Roach turned the ball over out of the Duke timeout at 4:09, and Jimmy Boeheim tipped the ball in to make it 79-78 Syracuse. Wendell Moore Jr. continued his dominant night to make two free throws and give Duke the lead. Freshman forward Paolo Banchero tossed in a huge bucket to give Duke a three-point lead, but it was finally over after Roach drained a wing three to send the Duke faithful into a frenzy and punch Duke’s ticket to the next round.
"That look I saw in everybody's eyes just looked like 'We're not losing this game,'" Moore said.
Moore finished the afternoon with 26 points, while Roach tossed in 19 of his own to form a dynamic duo that lifted the Blue Devils up when they needed it.
"Just staying confident out there," Roach said of his recent scoring surge. "The coaches and all the players have the biggest confidence in me. That's really just the biggest thing is staying confident and staying consistent."
The Orange picked up the second half right where they left off. Cole Swider stroked a three from the top of the key and Girard followed that up with a jumper of his own.
Williams used his physicality down low to score on center Bourama Sidibe for Duke’s first basket of the half and Moore hit a corner three in front of his own bench to pull Duke within four. They played some two-man offense for a Williams dunk to quiet the crowd after a Jimmy Boeheim three, but the Orange were relentless.
"I think it was pretty important. We had to learn from that game but at the same time we had to move on," big man Mark Williams said of taking lessons from the last North Carolina game. "We can't harp on that game too much cause then you're playing mind games with yourself thinking what if this happens or that happens. So you just have to go out there and play the game and be confident. Go out there and win the game, and that's what we did."
Everything changed after the under-16 media timeout. Banchero hauled in an offensive rebound that led to a Williams layup and Keels ran the floor for a transition layup to cut Syracuse’s lead to two.
Moore tied the game up immediately out of the media timeout, and with 13:29 remaining, not a single person in the arena had a clue of who would come out on top. The Charlotte native didn’t wait long to give Duke its first lead of the second half, drawing a foul that was ruled a Flagrant I and knocking down both free throws.
Syracuse came out to start the game determined to make Duke work for each bucket that it got, but the Blue Devils’ sharpshooting was too much for the Orange zone early on. Moore and Keels each hit two 3-pointers before the opening media timeout and stymied any shred of early momentum Syracuse had.

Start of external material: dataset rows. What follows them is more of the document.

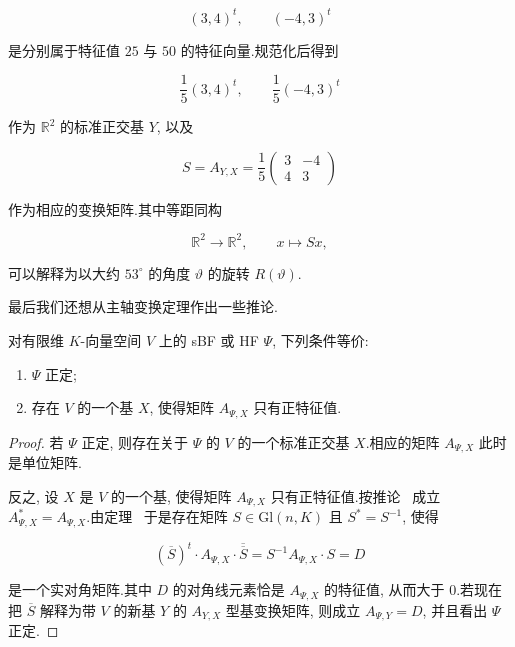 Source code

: \[
(3, 4)^t, \qquad (-4, 3)^t
\]

是分别属于特征值 $25$ 与 $50$ 的特征向量.规范化后得到

\[
\frac{1}{5}(3, 4)^t, \qquad \frac{1}{5}(-4, 3)^t
\]

作为 $\mathbb{R}^2$ 的标准正交基 $Y$, 以及

\[
S = A_{Y, X} = \frac{1}{5} \begin{pmatrix} 3 & -4 \\ 4 & 3 \end{pmatrix}
\]

作为相应的变换矩阵.其中等距同构

\[
\mathbb{R}^2 \longrightarrow \mathbb{R}^2, \qquad x \longmapsto S x,
\]

可以解释为以大约 $53^{\circ}$ 的角度 $\vartheta$ 的旋转 $R(\vartheta)$.

最后我们还想从主轴变换定理作出一些推论.

\begin{corollary}\label{cor:7.6.8}
对有限维 $K$-向量空间 $V$ 上的 sBF 或 HF $\Psi$, 下列条件等价:
\begin{enumerate}
\item[(i)] $\Psi$ 正定;
\item[(ii)] 存在 $V$ 的一个基 $X$, 使得矩阵 $A_{\varPsi, X}$ 只有正特征值.
\end{enumerate}
\end{corollary}

\begin{proof}
若 $\Psi$ 正定, 则存在关于 $\Psi$ 的 $V$ 的一个标准正交基 $X$.相应的矩阵 $A_{\varPsi, X}$ 此时是单位矩阵.

反之, 设 $X$ 是 $V$ 的一个基, 使得矩阵 $A_{\varPsi, X}$ 只有正特征值.按推论~ 成立 $A_{\varPsi, X}^* = A_{\varPsi, X}$.由定理~ 于是存在矩阵 $S \in \mathrm{Gl}(n, K)$ 且 $S^* = S^{-1}$, 使得

\[
(\overline{S})^t \cdot A_{\varPsi, X} \cdot \overline{\overline{S}} = S^{-1} A_{\varPsi, X} \cdot S = D
\]

是一个实对角矩阵.其中 $D$ 的对角线元素恰是 $A_{\varPsi, X}$ 的特征值, 从而大于 $0$.若现在把 $\overline{S}$ 解释为带 $V$ 的新基 $Y$ 的 $A_{Y, X}$ 型基变换矩阵, 则成立 $A_{\varPsi, Y} = D$, 并且看出 $\Psi$ 正定.
\end{proof}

The Orange gave Duke plenty of space from beyond the arc, and the Blue Devils weren’t afraid to fire away with 10 attempts from three in the first six minutes of the game.

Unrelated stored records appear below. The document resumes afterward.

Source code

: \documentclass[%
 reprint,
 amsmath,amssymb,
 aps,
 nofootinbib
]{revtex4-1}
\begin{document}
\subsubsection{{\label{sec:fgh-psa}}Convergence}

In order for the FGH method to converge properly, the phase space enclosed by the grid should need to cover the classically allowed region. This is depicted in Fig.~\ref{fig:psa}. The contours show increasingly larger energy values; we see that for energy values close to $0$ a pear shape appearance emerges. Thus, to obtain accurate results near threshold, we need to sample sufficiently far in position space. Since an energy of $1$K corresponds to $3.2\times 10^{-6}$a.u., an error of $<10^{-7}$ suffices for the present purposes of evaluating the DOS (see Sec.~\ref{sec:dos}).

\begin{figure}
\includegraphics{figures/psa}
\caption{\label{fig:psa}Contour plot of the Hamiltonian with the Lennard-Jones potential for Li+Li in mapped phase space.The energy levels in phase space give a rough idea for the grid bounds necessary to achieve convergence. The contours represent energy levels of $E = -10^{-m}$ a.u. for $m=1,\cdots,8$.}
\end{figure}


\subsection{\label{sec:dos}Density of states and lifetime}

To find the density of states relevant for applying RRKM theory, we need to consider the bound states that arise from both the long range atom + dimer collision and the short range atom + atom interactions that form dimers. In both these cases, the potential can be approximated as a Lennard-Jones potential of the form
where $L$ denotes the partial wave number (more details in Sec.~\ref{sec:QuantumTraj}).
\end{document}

Duke started to pull away at the 12:28 mark when Banchero intercepted a Syracuse pass and effortlessly went coast-to-coast. Roach added in a trey for his first points of the afternoon on the next Blue Devil possession, and Duke had a 24-11 lead.

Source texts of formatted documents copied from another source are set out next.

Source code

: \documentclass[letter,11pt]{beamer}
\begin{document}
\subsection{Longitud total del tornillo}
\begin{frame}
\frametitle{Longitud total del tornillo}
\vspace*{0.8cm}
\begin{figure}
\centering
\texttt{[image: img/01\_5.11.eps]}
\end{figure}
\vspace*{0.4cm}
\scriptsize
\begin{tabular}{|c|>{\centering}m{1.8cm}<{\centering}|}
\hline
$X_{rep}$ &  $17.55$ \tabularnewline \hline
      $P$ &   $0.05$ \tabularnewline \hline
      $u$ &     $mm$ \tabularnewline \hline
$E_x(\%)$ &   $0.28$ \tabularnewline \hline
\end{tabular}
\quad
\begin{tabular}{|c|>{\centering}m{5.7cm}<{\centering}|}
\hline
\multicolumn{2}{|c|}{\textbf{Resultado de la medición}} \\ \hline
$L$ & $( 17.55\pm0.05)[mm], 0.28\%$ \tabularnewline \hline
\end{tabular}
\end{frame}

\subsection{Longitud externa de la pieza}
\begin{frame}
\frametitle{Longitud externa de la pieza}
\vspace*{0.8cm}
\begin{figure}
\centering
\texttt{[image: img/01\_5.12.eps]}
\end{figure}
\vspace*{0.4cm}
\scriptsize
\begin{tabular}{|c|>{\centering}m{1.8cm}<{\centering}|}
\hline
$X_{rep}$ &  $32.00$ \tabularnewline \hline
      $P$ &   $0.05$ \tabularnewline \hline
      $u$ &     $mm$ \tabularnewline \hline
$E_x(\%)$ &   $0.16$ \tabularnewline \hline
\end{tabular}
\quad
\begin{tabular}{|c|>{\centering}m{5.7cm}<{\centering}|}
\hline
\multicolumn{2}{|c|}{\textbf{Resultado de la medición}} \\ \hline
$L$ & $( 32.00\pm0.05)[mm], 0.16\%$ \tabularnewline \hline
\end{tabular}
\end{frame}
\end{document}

"The guy who really turned it around for us was Jeremy [Roach]," Krzyzewski said. "Jeremy had a sensational game."
But despite the hot Duke start, Girard almost single-handedly willed the Orange back into the game. He drew fouls on 3-point shots on back-to-back possessions and made five of his six free throws to cut Duke’s lead down to one. Girard finished the first half with 18 points, scoring 10 of them in a row as Syracuse’s lone scorer in the middle of the first half.
Then Jimmy Boeheim said hello with back-to-back 3-pointers to give Syracuse a 31-30 lead. Symir Torrence came through with a layup immediately after and with 6:25 to go in the first half, Duke found itself in a three-point deficit.
The 3-point shooting that pushed the Blue Devils out to that 13-point lead went cold later in the half. Duke finished the half 6-of-22 from deep and had a stretch of over 11 minutes to end the first half, where it missed nine 3-point attempts and did not record a make.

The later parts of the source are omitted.